People trying to get on board the Warren Buffett bandwagon and are too cheap to purchase a Class A share of Berkshire Hathaway (currently $129,538/share) to participating in Burlington Northern are looking at other publicly traded rail options.

These include the following American names:
CSX (NYSE: CSX) – Eastern USA, competes with NSC
Kansas City Southern (NYSE: KSU) – Mid-Southern USA and both sides of Mexico
Norfolk Southern (NYSE: NSC) – Eastern USA, competes with CSX
Union Pacific (NYSE: UNP) – Primarily competes with Burlington Northern

In Canada, there are two majors:
CN Rail (TSX: CNR) – Very large network from Prince Rupert and Vancouver on the Pacific to the St. Lawrence River and Halifax to the Atlantic and New Orleans to the Gulf of Mexico.
CP Rail (TSX: CP) – From Vancouver to the St.
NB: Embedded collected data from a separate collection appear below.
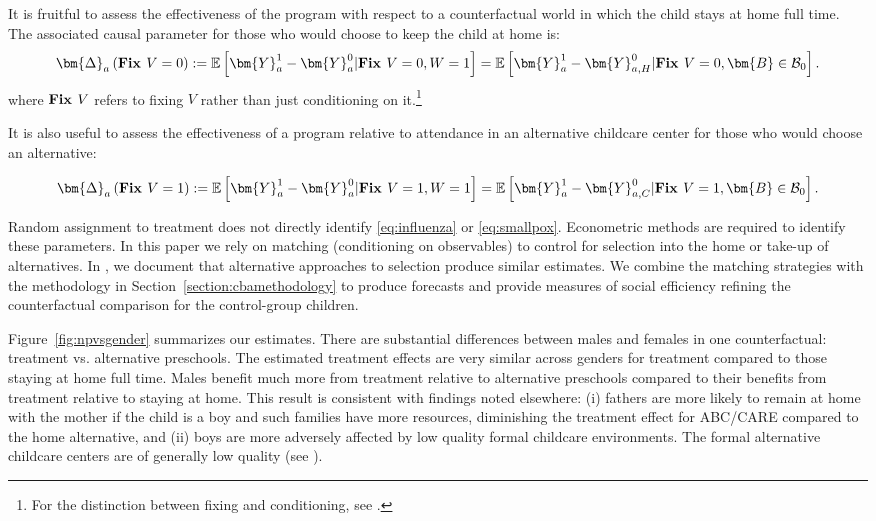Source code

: \noindent It is fruitful to assess the effectiveness of the program with respect to a counterfactual world in which the child stays at home full time. The associated causal parameter for those who would choose to keep the child at home is:
\begin{equation}\label{eq:influenza}
\bm{\Delta}_a \left(\text{\textbf{Fix }} V = 0 \right) :=   \mathbb{E} \left[ \bm{Y}^1_a - \bm{Y}^0_a | \text{\textbf{Fix }} V = 0, W = 1 \right] = \mathbb{E} \left[\bm{Y}^1_{a} - \bm{Y}^0_{a,H} | \text{\textbf{Fix }} V = 0, \bm{B} \in \mathcal{B}_0 \right].
\end{equation}
where $\text{\textbf{Fix }} V$ refers to fixing $V$ rather than just conditioning on it.\footnote{For the distinction between fixing and conditioning, see \cite{Heckman_Pinto_2015_EconometTheory}.}

\noindent It is also useful to assess the effectiveness of a program relative to attendance in an alternative childcare center for those who would choose an alternative:

\begin{equation}\label{eq:smallpox}
\bm{\Delta}_a \left(\text{\textbf{Fix }} V =1 \right) :=   \mathbb{E} \left[ \bm{Y}^1_a - \bm{Y}^0_a | \text{\textbf{Fix }} V = 1, W = 1 \right] = \mathbb{E} \left[\bm{Y}^1_a - \bm{Y}^0_{a,C} | \text{\textbf{Fix }} V = 1, \bm{B} \in \mathcal{B}_0 \right].
\end{equation}

\noindent Random assignment to treatment does not directly identify \eqref{eq:influenza} or \eqref{eq:smallpox}. Econometric methods are required to identify these parameters. In this paper we rely on matching (conditioning on observables) to control for selection into the home or take-up of alternatives. In \cite{Garcia_Heckman_Ziff_2018_EER}, we document that alternative approaches to selection produce similar estimates. We combine the matching strategies with the methodology in Section~\ref{section:cbamethodology} to produce forecasts and provide measures of social efficiency refining the counterfactual comparison for the control-group children.

\noindent Figure~\ref{fig:npvsgender} summarizes our estimates. There are substantial differences between males and females in one counterfactual: treatment vs. alternative preschools. The estimated treatment effects are very similar across genders for treatment compared to those staying at home full time. Males benefit much more from treatment relative to alternative preschools compared to their benefits from treatment relative to staying at home. This result is consistent with findings noted elsewhere: (i) fathers are more likely to remain at home with the mother if the child is a boy and such families have more resources, diminishing the treatment effect for ABC/CARE compared to the home alternative, and (ii) boys are more adversely affected by low quality formal childcare environments. The formal alternative childcare centers are of generally low quality (see \citealp{Garcia_Heckman_Ziff_2018_EER}).

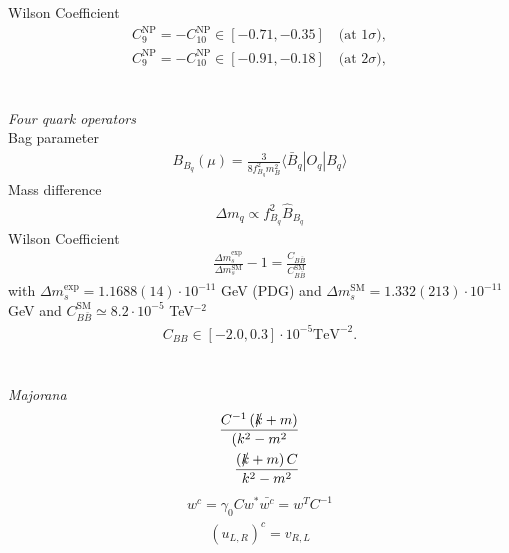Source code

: Wilson Coefficient \cite{150306199}
\begin{align}
 C_9^\text{NP} = -C_{10}^\text{NP} \in [-0.71,-0.35]\quad \text{(at 1}\sigma),\\
 C_9^\text{NP} = -C_{10}^\text{NP} \in [-0.91,-0.18]\quad \text{(at 2}\sigma),
 \label{eq_mumuBound}
\end{align}
\\ \\ \textit{Four quark operators}\\
Bag parameter \cite{1607.00299}
\begin{align}
 B_{B_q}(\mu) = \frac{3}{8f_{B_q}^2 m_B^2} \langle \bar B_q |O_q|B_q \rangle
\end{align}
Mass difference \cite{1102.0009}
\begin{align}
 \Delta m_q \propto f^2_{B_q} \hat{B}_{B_q}
\end{align}
Wilson Coefficient
\begin{align}
 \frac{\Delta m_s^\text{exp}}{\Delta m_s^\text{SM}}-1 = \frac{C_{B\bar B}}{C^\text{SM}_{B\bar B}}
\end{align}
with $\Delta m_s^\text{exp} = 1.1688(14) \cdot 10^{-11}$ GeV (PDG) \cite{1602.03560} and $\Delta m_s^\text{SM} = 1.332(213)\cdot 10^{-11}$ GeV \cite{0612167}%
and $C_{B\bar B}^\text{SM} \simeq 8.2\cdot 10^{-5}$ TeV$^{-2}$ 
\begin{align}
 C_{BB} \in [-2.0,0.3] \cdot 10^{-5} \text{TeV}^{-2}.%
 \label{eq_mixBound}
\end{align}
\\ \\ \textit{Majorana}\\
\begin{equation}
\begin{aligned}
 \frac{C^{-1}\left(\slashed{k}+m\right)}{(k^2-m^2}\\
 \frac{\left(\slashed{k}+m\right)C}{k^2-m^2}
\end{aligned}
\label{eq_majoProp}
\end{equation}
\begin{equation}
\begin{aligned}
 w^c = \gamma_0 C w^*
 \bar {w^c}= w^T C^{-1}
\end{aligned}
\label{eq_ChargeConj}
\end{equation}
\cite{Fierz}
\begin{align}
 \left(u_{L,R}\right)^c = v_{R,L}
\end{align}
Lawrence River.

The railways trade at roughly the same valuations – very roughly, around 16-20 times earnings, depending on the company. There are reasons for these earnings differentials, mainly balance sheet factors.

Comparing CNR and CP, CP rail appears to be a tad cheaper right now, but both are relatively expensive for what you are purchasing – a utility-type company that will continue to be very profitable in the future as energy prices increase. They will once again decrease in valuation when the physical amount of goods in the economy slows down, like things did in the second half of 2008.

Although both companies are well run and profitable, they are classic examples of such companies that you would not want to invest in unless if you wanted to invest a huge amount of money in them for the purposes of stability. Even then, one would think that waiting for the next recession would give you a better entry point.